HARPS can already detect planets that cause their host stars to move a mere meter per second—about the walking speed of a human. But even that remarkable precision has limited usefulness. Earth, for comparison, imparts a velocity of just nine centimeters per second on the sun. Detecting a change so subtle in the spectral breakdown of a star’s light requires an extremely stable light spectrum for calibration and reference. It’s a bit like using a good tuning fork to check if the note from a piano key has gone ever so slightly flat.

Now a group of researchers has developed a calibration technique to make radial-velocity searches more sensitive to smaller, potentially Earth-like planets. In the May 31 issue of Nature, Tobias Wilken of the Max Planck Institute for Quantum Optics in Garching, Germany, and his colleagues report using a device called a laser frequency comb to give HARPS a boost. (Scientific American is part of Nature Publishing Group.)

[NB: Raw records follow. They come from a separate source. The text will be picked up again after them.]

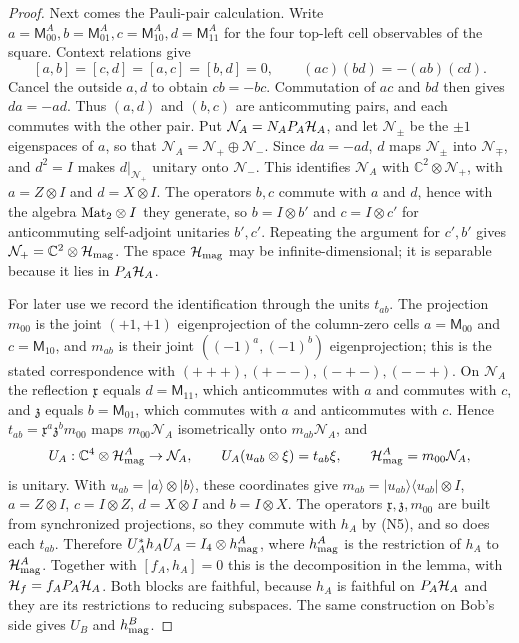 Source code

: \begin{proof}
Next comes the Pauli-pair calculation. Write $a=\mathsf M^A_{00},b=\mathsf M^A_{01},c=\mathsf M^A_{10},d=\mathsf M^A_{11}$ for the four top-left cell observables of the square. Context relations give
\[
 [a,b]=[c,d]=[a,c]=[b,d]=0,\qquad
 (ac)(bd)=-(ab)(cd).
\]
Cancel the outside $a,d$ to obtain $cb=-bc$. Commutation of $ac$ and $bd$ then gives $da=-ad$. Thus $(a,d)$ and $(b,c)$ are anticommuting pairs, and each commutes with the other pair. Put $\mathcal N_A=N_AP_A\HH_A$, and let $\mathcal N_\pm$ be the $\pm1$ eigenspaces of $a$, so that $\mathcal N_A=\mathcal N_+\oplus\mathcal N_-$. Since $da=-ad$, $d$ maps $\mathcal N_\pm$ into $\mathcal N_\mp$, and $d^2=I$ makes $d|_{\mathcal N_+}$ unitary onto $\mathcal N_-$. This identifies $\mathcal N_A$ with $\mathbb C^2\otimes\mathcal N_+$, with $a=Z\otimes I$ and $d=X\otimes I$. The operators $b,c$ commute with $a$ and $d$, hence with the algebra $\Mat_2\otimes I$ they generate, so $b=I\otimes b'$ and $c=I\otimes c'$ for anticommuting self-adjoint unitaries $b',c'$. Repeating the argument for $c',b'$ gives $\mathcal N_+=\mathbb C^2\otimes\mathcal H_{\rm mag}$. The space $\mathcal H_{\rm mag}$ may be infinite-dimensional; it is separable because it lies in $P_A\HH_A$.

For later use we record the identification through the units $t_{ab}$. The projection $m_{00}$ is the joint $(+1,+1)$ eigenprojection of the column-zero cells $a=\mathsf M_{00}$ and $c=\mathsf M_{10}$, and $m_{ab}$ is their joint $((-1)^a,(-1)^b)$ eigenprojection; this is the stated correspondence with $(+++),(+--),(-+-),(--+)$. On $\mathcal N_A$ the reflection $\mathfrak x$ equals $d=\mathsf M_{11}$, which anticommutes with $a$ and commutes with $c$, and $\mathfrak z$ equals $b=\mathsf M_{01}$, which commutes with $a$ and anticommutes with $c$. Hence $t_{ab}=\mathfrak x^a\mathfrak z^bm_{00}$ maps $m_{00}\mathcal N_A$ isometrically onto $m_{ab}\mathcal N_A$, and
\[
 U_A:\mathbb C^4\otimes\mathcal H^A_{\rm mag}\to\mathcal N_A,\qquad
 U_A(u_{ab}\otimes\xi)=t_{ab}\xi,\qquad \mathcal H^A_{\rm mag}=m_{00}\mathcal N_A,
\]
is unitary. With $u_{ab}=|a\rangle\otimes|b\rangle$, these coordinates give $m_{ab}=|u_{ab}\rangle\langle u_{ab}|\otimes I$, $a=Z\otimes I$, $c=I\otimes Z$, $d=X\otimes I$ and $b=I\otimes X$. The operators $\mathfrak x,\mathfrak z,m_{00}$ are built from synchronized projections, so they commute with $h_A$ by (N5), and so does each $t_{ab}$. Therefore $U_A^*h_AU_A=I_4\otimes h^A_{\rm mag}$, where $h^A_{\rm mag}$ is the restriction of $h_A$ to $\mathcal H^A_{\rm mag}$. Together with $[f_A,h_A]=0$ this is the decomposition in the lemma, with $\mathcal H_f=f_AP_A\HH_A$. Both blocks are faithful, because $h_A$ is faithful on $P_A\HH_A$ and they are its restrictions to reducing subspaces. The same construction on Bob's side gives $U_B$ and $h^B_{\rm mag}$.


\end{proof}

A laser frequency comb, the researchers explain, emits a series of evenly spaced spectral lines—like the teeth of a comb—“that are as accurate and stable as the atomic clock relative to which the comb is stabilized.” (Instead of a pendulum, atomic clocks use the frequency of an atom’s oscialltion between quantum states as the basis for timekeeping.) Used as an extremely reliable reference light source, the device allows exoplanet-hunting spectrographs to measure mere centimeters per second of motion, the study’s authors report, which “should make it possible to detect Earth-like planets in the habitable zone.”